Teddy Riner combat le Russe Alexander Mikhalin aux Mondiaux de 2008 toutes catégories à Levallois. | FRANCK FIFE / AFP

En 2008, lassée de combats qui s’apparentent de plus en plus à des matchs de lutte, la Fédération internationale de judo (FIJ) interdit toute saisie directe aux jambes. Seules les saisies en position défensive, après garde installée, sont autorisées. Après avoir constaté que cette règle ne dissuadait en rien les judokas de venir chercher les jambes, pour contrer sur te-guruma par exemple, la FIJ décide de les bannir une bonne fois pour toutes en 2012. Fini les kata-guruma et autres techniques inscrites pourtant dans le Gokyo (le répertoire de toutes les techniques élaboré par l’inventeur du judo Jigoro Kano), la moindre saisie dans les cannes sera désormais sanctionnée d’un hansoku-make, soit l’élimination pure et simple du combat.
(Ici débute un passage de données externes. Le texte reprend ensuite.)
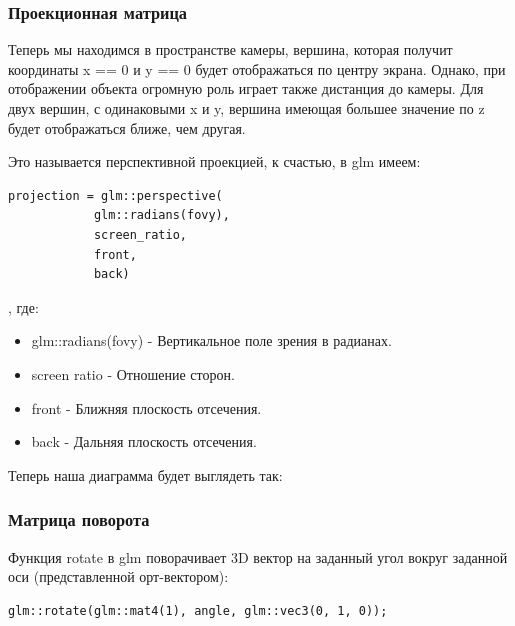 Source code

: \documentclass[14pt,a4paper,report]{report}
\begin{document}
\subsubsection{Проекционная матрица}

Теперь мы находимся в пространстве камеры, вершина, которая получит координаты x == 0 и y == 0 будет отображаться по центру экрана. Однако, при отображении объекта огромную роль играет также дистанция до камеры. Для двух вершин, с одинаковыми x и y, вершина имеющая большее значение по z будет отображаться ближе, чем другая.

Это называется перспективной проекцией, к счастью, в glm имеем:
\begin{lstlisting}
projection = glm::perspective(
            glm::radians(fovy),
            screen_ratio,
            front,
            back)
\end{lstlisting}
, где:
\begin{itemize}
\item glm::radians(fovy) - Вертикальное поле зрения в радианах.

\item screen ratio - Отношение сторон.

\item front - Ближняя плоскость отсечения.

\item back - Дальняя плоскость отсечения.

\end{itemize}

Теперь наша диаграмма будет выглядеть так:
\begin{figure}[h!]
\label{ris:image}
\end{figure}

\subsubsection{Матрица поворота}
Функция rotate в glm поворачивает 3D вектор на заданный угол вокруг заданной оси (представленной орт-вектором):
\begin{lstlisting}
glm::rotate(glm::mat4(1), angle, glm::vec3(0, 1, 0));
\end{lstlisting}
\end{document}
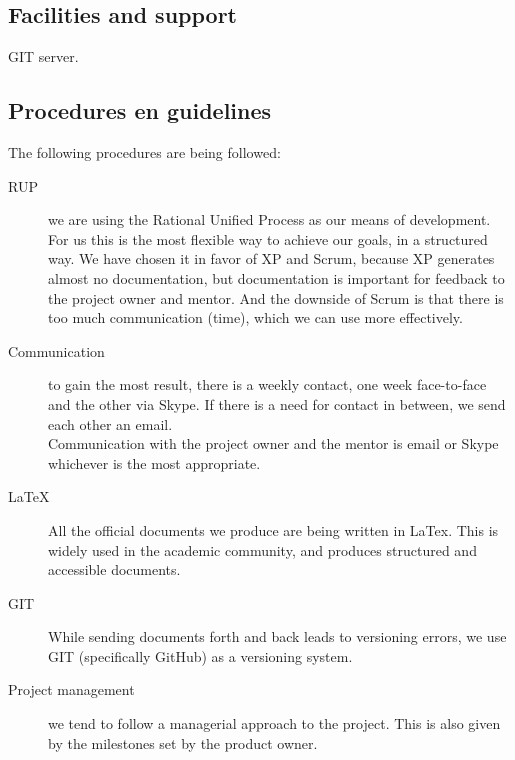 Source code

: \documentclass{article}
\begin{document}
\subsection{Facilities and support}

GIT server.

\subsection{Procedures en guidelines}
The following procedures are being followed:
\begin{description}
  \item[RUP] we are using the Rational Unified Process as our means of
    development. For us this is the most flexible way to achieve our goals, in
    a structured way. We have chosen it in favor of XP and Scrum, because XP
    generates almost no documentation, but documentation is important for
    feedback to the project owner and mentor. And the downside of Scrum is that
    there is too much communication (time), which we can use more effectively.
  \item[Communication] to gain the most result, there is a weekly contact, one
    week face-to-face and the other via Skype. If there is a need for contact
    in between, we send each other an email.\\
    Communication with the project owner and the mentor is email or Skype
    whichever is the most appropriate.
  \item[LaTeX] All the official documents we produce are being written in
    LaTex. This is widely used in the academic community, and produces
    structured and accessible documents.
  \item[GIT] While sending documents forth and back leads to versioning errors,
    we use GIT (specifically GitHub) as a versioning system.
  \item[Project management] we tend to follow a managerial approach to the
    project. This is also given by the milestones set by the product owner.
\end{description}
\end{document}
Si un adversaire de Teddy Riner pouvait à nouveau aller le chercher aux jambes, peut-être trouverait-il une ouverture pour marquer en se jouant de l’allonge de l’octuple champion du monde.

  • RÉTABLIR LE KOKA

Teddy Riner, au sol, face au Japonais Ryu Shichinohe en finale des championnats du monde à Tcheliabinsk, en Russie, en août 2014. | VASILY MAXIMOV / AFP

Le koka était jadis le plus petit avantage du judo. Il était accordé par l’arbitre au combattant qui avait réussi à faire tomber son adversaire sur les fesses. L’effet pervers de cet avantage, c’est que beaucoup de judokas, dans des matchs très serrés et fermés, ne se contentaient que de lui pour gagner. Pas des plus folichons pour le spectacle, ni des plus esthétiques pour l’amateur de ippons, l’avantage roi qui met immédiatement fin au combat. En 2008, la FIJ décide de supprimer cet avantage pour engager les combattants à se livrer davantage. Toutefois, en 2014, en finale des championnats du monde à Tchliabinsk (Russie), si le koka avait encore été de mise, le Japonais Ryu Shishinohe aurait peut-être remporté le titre face à Riner. Alors qu’il était mené de trois pénalités, le Nippon avait lancé un o-uchi-gari qui avait fait tomber le Français sur le postérieur. Le problème, c’est que Riner aurait sûrement gagné par la suite, comme il le confiait au Monde en mai 2015 : « S’il avait marqué, j’aurais mis la boîte (ippon) derrière ou je l’aurais fait sanctionner. Je fais souvent ce genre d’exercice avec mon entraîneur Frank Chambily où je dois marquer sur trente secondes. » Et jusqu’à maintenant, personne n’a pu y résister.

  • AUTORISER LE DOPAGE

L’Ouzbek Abdullo Tangriev, vainqueur du combat contre le Cubain Oscar Brayson en quarts de finale des JO 2008, à Pékin. | PEDRO UGARTE / AFP

Du haut de ses 2,04 mètres pour 145 kilos, Teddy Riner est un adversaire intimidant, comme le confiait au Monde le responsable de l’équipe de France masculine Stéphane Frémont : « Ce n’est pas évident de combattre contre Teddy, car il y a une dimension psychologique imposée par son palmarès. Il faut être prêt à l’affronter. Sinon tu es mort. Son torse, ses bras dégagent une telle énergie ! Il a un côté tueur et il peut se permettre de décider ce qu’il va placer. » C’est d’ailleurs cette perspective effrayante qui fit fuir le Coréen Kim Sung-min en finale du Tournoi de Qingdao (Chine), le 22 novembre 2015. Eliminé pour non-combativité, le malheureux perdant s’était fait sermonner par le vainqueur sur le podium. « Teddy lui a demandé pourquoi il ne tentait pas crânement sa chance. Le Coréen lui a répondu : Tu ne te rends pas compte, je ne peux rien faire », rapporte Stéphane Frémont. Une semaine plus tard, au Grand Prix de Jeju (Corée du Sud), les deux adversaires se rencontraient une nouvelle fois en ­finale. Kim Sung-min a bien tenté de suivre à la lettre les conseils de son bourreau. Mais le combat s’est achevé prématurément sur un ippon brutal. Et le Coréen de constater une nouvelle fois la puissance de ce mur auquel se heurte le judo japonais depuis de nombreuses années.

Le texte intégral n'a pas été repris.